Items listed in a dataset
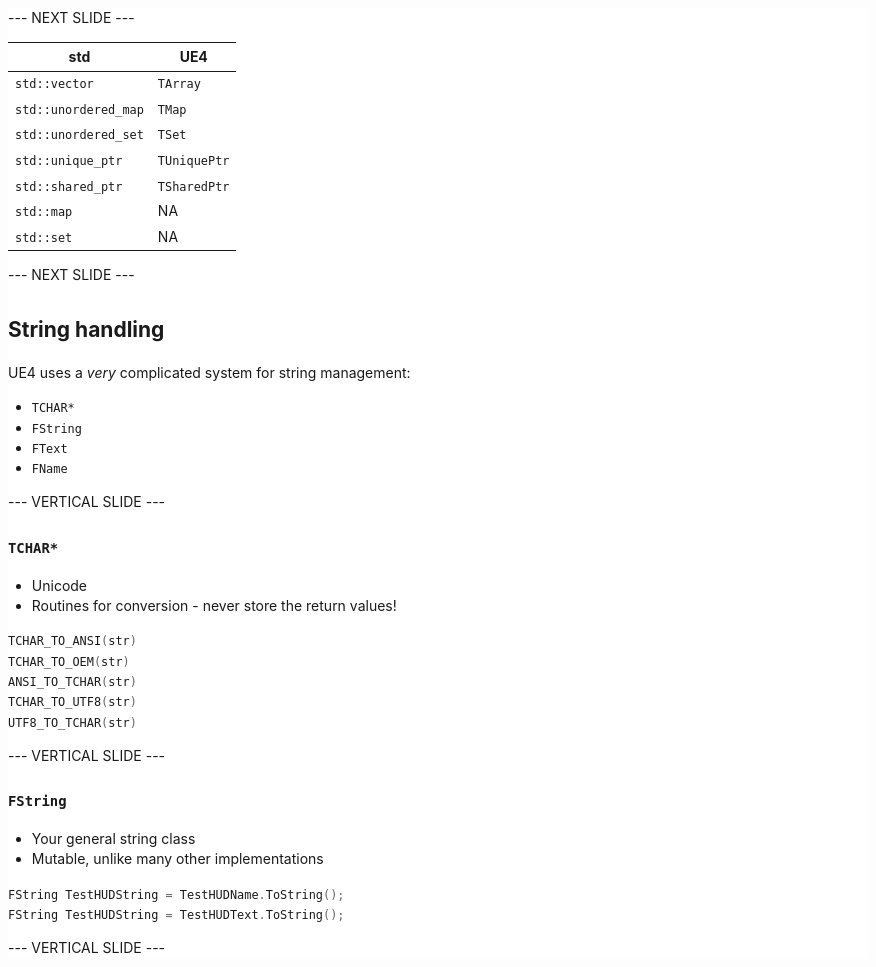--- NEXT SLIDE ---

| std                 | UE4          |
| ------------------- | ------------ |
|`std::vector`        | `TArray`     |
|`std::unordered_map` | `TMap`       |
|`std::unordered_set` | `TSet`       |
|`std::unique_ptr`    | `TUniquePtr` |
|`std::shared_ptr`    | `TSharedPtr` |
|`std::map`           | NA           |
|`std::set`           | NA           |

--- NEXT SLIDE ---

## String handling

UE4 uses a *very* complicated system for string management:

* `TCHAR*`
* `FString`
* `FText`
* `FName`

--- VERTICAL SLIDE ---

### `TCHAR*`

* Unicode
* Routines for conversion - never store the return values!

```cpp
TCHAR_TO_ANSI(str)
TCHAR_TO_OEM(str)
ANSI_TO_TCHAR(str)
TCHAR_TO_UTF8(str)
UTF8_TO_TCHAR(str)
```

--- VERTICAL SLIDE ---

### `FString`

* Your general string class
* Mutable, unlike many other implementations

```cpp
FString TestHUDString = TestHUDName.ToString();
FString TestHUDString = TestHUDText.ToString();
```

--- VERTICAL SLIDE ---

= TRY IT =
Please print each of the records word for word, keeping the pictures out.

= SOLUTION BELOW =
--- NEXT SLIDE ---

| std                 | UE4          |
| ------------------- | ------------ |
|`std::vector`        | `TArray`     |
|`std::unordered_map` | `TMap`       |
|`std::unordered_set` | `TSet`       |
|`std::unique_ptr`    | `TUniquePtr` |
|`std::shared_ptr`    | `TSharedPtr` |
|`std::map`           | NA           |
|`std::set`           | NA           |

--- NEXT SLIDE ---

## String handling

UE4 uses a *very* complicated system for string management:

* `TCHAR*`
* `FString`
* `FText`
* `FName`

--- VERTICAL SLIDE ---

### `TCHAR*`

* Unicode
* Routines for conversion - never store the return values!

```cpp
TCHAR_TO_ANSI(str)
TCHAR_TO_OEM(str)
ANSI_TO_TCHAR(str)
TCHAR_TO_UTF8(str)
UTF8_TO_TCHAR(str)
```

--- VERTICAL SLIDE ---

### `FString`

* Your general string class
* Mutable, unlike many other implementations

```cpp
FString TestHUDString = TestHUDName.ToString();
FString TestHUDString = TestHUDText.ToString();
```

--- VERTICAL SLIDE ---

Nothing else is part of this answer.